Ao mesmo tempo em que terão aulas, palestras e discussões, os participantes da oficina produzirão fotografias que vão compor uma exposição no Museu do Amanhã, a ser realizada nos dias 9, 10 e 11 de dezembro, como parte de um evento da ONU que ocorrerá no mesmo local para a celebração mundial do Dia dos Direitos Humanos.

“Será uma exposição itinerante”, informou Aruan Braga. Depois do Museu do Amanhã, a mostra seguirá para o Galpão Bela Maré, no Complexo da Maré, zona norte do Rio. “A ideia é que ela circule não só por esse espaço central da cidade, que é o Museu do Amanhã, mas também venha para a Maré, para que a população tenha acesso”, disse Braga. Segundo ele, dependendo de parcerias que vierem a ser feitas, a mostra poderá ser visitada em outros locais da cidade.

Cartões virtuais e impressos

Com os resultados fotográficos da oficina, serão produzidos cards (cartões) virtuais e impressos. “A ideia é conseguir uma grande mobilização nas redes sociais a partir dessa campanha, afirmando os direitos humanos na data de 10 de dezembro”. Participarão da campanha na internet representantes da ONU, do Observatório de Favelas e alguns influenciadores. O material impresso será distribuído à população durante todo o mês de dezembro, “por onde a gente circular”, informou Braga.

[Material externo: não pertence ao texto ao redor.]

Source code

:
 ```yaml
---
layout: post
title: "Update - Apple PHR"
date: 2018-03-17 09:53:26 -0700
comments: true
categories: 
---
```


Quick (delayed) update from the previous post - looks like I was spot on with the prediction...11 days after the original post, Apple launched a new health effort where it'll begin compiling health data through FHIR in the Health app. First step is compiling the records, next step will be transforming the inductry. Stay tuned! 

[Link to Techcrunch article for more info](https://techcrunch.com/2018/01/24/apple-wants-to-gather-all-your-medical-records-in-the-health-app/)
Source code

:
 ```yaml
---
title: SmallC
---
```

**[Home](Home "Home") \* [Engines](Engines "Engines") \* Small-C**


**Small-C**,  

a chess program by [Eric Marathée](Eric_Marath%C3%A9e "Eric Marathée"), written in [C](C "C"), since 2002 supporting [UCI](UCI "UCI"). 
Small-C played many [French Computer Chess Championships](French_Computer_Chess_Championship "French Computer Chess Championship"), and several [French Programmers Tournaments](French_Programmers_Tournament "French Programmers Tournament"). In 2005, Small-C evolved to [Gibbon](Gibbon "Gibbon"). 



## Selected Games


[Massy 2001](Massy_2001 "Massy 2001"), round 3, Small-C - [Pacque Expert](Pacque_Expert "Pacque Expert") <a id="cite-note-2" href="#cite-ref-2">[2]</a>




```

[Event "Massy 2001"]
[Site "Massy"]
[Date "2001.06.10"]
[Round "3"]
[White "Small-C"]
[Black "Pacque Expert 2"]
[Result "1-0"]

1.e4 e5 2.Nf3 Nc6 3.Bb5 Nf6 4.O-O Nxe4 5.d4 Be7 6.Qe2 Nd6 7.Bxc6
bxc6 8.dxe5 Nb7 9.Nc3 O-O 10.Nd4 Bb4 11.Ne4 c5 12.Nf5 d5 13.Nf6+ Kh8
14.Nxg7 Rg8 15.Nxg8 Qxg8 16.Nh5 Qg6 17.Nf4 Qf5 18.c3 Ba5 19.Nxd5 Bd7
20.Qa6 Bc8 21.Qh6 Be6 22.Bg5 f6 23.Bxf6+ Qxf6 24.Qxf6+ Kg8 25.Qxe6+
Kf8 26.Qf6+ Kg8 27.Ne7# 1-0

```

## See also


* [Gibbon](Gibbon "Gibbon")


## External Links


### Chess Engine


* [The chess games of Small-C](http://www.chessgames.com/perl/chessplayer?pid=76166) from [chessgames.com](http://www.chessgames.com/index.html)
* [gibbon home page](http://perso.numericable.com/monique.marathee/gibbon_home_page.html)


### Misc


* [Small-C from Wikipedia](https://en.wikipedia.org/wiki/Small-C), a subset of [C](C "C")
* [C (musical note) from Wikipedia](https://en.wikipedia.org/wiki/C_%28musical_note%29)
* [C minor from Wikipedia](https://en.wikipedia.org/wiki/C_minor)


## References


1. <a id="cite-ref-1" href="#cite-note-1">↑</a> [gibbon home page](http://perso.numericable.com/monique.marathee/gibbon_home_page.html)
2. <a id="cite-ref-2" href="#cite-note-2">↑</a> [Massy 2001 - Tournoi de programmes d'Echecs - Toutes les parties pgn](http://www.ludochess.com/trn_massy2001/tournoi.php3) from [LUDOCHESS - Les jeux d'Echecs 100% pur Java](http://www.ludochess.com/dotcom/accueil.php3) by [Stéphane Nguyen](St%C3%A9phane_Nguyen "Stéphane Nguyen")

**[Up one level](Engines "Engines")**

Muito em função da tensão existente no Complexo da Maré, em especial durante operações policiais, em que há troca de tiros, como ocorreu hoje, Aruan Braga disse que a proposta é fazer esse debate público. “A gente se propõe a pensar e a fazer direitos humanos a partir das favelas. A oficina e a exposição têm muito desse contexto. A gente não só denuncia, mas propõe outra relação das cidades, outra relação dos direitos humanos, tendo a favela como referência dessa perspectiva.”